Saray mutfağında paçadan çeşitli yemekler de hazırlanıyordu. Bunların arasında "kelle paça", "işkembeli paça", "landü", "zerenduni", "sirkeli paça, "paça böreği", "paça çorbası", "paça dondurması", "paça yahnisi", "paça tiridi", "terbiyeli paça", "paça dolması", "paça pilakisi" yer alıyordu.

Paçanın dondurması da yapılıyordu. Bunun için kaynatılan paçanın tutkallı suyundan yararlanılıyordu.

Paça, Mısır Çarşısı'nın kapılarından birine de adını vermişti: "Paçacılar Kapısı".

Bir İstanbul yemeği

İstanbul Büyükşehir Belediyesi Kültür A. Ş.’nin yayınları arasından çıkan Nilgün Tatlı imzalı “İstanbul’un 100 Yemeği”nden alıntılarla devam edelim.

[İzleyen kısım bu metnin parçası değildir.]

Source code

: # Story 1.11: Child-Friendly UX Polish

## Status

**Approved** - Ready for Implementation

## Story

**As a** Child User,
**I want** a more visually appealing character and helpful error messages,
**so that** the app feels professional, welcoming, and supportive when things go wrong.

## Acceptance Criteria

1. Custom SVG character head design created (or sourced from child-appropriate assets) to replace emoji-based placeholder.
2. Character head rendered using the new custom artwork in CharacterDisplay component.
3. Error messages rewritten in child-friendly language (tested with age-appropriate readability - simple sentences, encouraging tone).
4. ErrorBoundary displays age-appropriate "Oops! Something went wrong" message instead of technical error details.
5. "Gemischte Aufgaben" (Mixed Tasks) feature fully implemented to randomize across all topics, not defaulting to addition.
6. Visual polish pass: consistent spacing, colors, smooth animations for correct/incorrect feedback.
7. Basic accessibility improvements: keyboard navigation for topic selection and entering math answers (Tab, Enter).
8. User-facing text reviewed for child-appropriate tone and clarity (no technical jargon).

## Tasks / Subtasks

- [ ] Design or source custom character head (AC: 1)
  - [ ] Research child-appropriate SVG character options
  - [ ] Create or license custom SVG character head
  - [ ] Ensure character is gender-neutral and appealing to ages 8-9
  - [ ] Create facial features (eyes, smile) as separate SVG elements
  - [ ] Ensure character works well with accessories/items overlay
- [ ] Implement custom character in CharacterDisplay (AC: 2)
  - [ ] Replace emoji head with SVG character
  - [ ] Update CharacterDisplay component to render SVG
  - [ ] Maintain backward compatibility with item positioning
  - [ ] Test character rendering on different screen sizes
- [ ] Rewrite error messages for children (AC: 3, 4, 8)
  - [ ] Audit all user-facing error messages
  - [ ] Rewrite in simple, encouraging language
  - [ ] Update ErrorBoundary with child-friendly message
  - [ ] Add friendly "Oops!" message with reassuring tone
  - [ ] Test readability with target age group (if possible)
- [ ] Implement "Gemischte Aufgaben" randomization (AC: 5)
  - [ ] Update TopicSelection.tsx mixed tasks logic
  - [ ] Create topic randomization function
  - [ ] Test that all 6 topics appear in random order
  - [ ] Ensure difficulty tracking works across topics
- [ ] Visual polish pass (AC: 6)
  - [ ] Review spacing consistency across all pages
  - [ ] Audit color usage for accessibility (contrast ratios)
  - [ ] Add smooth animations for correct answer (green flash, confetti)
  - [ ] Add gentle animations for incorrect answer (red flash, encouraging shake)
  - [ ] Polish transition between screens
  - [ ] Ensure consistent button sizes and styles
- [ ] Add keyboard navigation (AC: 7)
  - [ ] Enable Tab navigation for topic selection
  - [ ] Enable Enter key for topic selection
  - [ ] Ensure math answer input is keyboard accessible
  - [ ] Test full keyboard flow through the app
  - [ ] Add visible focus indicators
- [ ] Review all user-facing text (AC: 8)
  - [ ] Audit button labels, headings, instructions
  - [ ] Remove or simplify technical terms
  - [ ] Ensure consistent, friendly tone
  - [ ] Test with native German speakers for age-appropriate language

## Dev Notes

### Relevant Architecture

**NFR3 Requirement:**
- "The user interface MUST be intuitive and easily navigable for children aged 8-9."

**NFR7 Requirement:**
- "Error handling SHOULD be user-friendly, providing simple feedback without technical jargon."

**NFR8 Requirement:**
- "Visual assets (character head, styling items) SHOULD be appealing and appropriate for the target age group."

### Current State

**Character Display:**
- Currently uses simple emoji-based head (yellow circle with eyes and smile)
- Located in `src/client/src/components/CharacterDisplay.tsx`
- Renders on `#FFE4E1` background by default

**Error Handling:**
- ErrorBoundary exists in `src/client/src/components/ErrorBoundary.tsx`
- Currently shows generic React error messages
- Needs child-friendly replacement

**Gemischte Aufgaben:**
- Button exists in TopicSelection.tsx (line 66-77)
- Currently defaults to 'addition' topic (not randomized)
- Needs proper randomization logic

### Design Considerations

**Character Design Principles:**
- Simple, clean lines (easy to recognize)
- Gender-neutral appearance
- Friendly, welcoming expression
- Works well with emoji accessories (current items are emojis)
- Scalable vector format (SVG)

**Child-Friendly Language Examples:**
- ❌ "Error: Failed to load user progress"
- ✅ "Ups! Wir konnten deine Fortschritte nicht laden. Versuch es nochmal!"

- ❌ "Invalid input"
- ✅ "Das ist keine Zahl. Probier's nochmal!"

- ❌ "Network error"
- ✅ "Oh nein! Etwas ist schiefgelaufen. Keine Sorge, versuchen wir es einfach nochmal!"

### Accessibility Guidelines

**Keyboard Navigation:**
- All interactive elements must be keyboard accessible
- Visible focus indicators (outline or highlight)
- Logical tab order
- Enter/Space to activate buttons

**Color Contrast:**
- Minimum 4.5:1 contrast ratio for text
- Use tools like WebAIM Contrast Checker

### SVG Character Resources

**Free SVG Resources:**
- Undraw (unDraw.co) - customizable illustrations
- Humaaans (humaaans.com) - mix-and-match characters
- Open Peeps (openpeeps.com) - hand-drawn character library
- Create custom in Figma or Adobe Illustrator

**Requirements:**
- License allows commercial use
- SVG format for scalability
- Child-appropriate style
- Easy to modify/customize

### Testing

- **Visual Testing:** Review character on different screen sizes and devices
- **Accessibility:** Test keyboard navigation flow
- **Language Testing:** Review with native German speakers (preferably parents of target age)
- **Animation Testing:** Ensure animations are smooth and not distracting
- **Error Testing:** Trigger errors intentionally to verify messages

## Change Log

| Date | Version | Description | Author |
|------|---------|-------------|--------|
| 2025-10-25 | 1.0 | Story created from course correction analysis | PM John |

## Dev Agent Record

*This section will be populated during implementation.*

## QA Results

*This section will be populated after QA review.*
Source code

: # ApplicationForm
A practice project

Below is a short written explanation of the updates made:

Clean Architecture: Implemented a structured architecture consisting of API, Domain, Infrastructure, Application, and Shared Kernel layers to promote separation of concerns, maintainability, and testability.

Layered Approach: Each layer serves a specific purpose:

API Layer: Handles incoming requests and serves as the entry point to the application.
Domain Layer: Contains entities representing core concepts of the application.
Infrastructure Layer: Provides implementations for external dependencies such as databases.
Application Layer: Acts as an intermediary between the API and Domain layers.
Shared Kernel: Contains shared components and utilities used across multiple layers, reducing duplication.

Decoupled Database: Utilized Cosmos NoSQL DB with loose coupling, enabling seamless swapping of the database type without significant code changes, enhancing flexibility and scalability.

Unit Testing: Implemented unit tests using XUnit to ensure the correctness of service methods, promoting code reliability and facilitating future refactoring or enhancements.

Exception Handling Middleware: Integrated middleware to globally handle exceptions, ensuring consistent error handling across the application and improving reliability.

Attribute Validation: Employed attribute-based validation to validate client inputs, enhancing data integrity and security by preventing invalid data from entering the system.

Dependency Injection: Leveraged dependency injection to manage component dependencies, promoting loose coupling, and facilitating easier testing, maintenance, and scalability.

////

Tatlı, önce çorbaların İstanbul yemek kültüründeki öneminden söz ediyor:

“İstanbul yemek kültüründe çorbaların yeri her zaman ayrı olmuştur. Ülkemizde pişen 300 çeşit çorba, 15. ve 19. yüzyılları arasında tavuklu çorbalar, sebzeli çorbalar, baklagilli - tahıllı ve hamurlu çorbalar, etli - sakatatlı çorbalar, deniz ürünleri çorbası, sütlü - yoğurtlu çorbalar ve narenciye ekşili, kuru meyve ve koruk suyundan yapılmış çorbalar olarak gruplandırılabilir. 

İstanbul’un önde gelen çorbaları ise pirinçli tavuk çorbası, tavuklu nohut çorbası, sade tavuk çorbası, limon suyu - yumurtalı çorba, nar ekşili tavuk çorbası, bademli - terbiyeli tavuk çorbası, turunç ekşili ve limon ekşili tavuk çorbası, yoğurt terbiyeli tavuk çorbası, sebzeli çorba, maydanozlu çorba, kadın tuzluğu çorbası, hıyar çorbası, şalgam çorbası, havuç çorbası, taze bakla çorbası, badem çorbası, oğulotu çorbası, lahana çorbası, patates ezmeli çorba, peynirli lahana çorbası, koruklu kabak çorbası, nardenk çorbası, nane çorbası, pazı çorbası, sumak çorbası, şehriye çorbası, buğday çorbası, nohut çorbası, mercimek çorbası, pirinç çorbası, tarhana çorbası, tatar çorbası, kesme hamur çorbası, makarna çorbası (şehriye), ak çorba, ekşili loğusa çorbası, işkembe çorbası, has paça çorbası, terbiyeli ciğer çorbası, kelle paça çorbası, terbiyeli kelle çorbası, et sulu çorba, kuzu içi çorbası, köfteli çorba, koyun eti çorbası, yoğurtlu çorba, buğdaylı balık çorbası, kefal çorbası, balık çorbasıdır.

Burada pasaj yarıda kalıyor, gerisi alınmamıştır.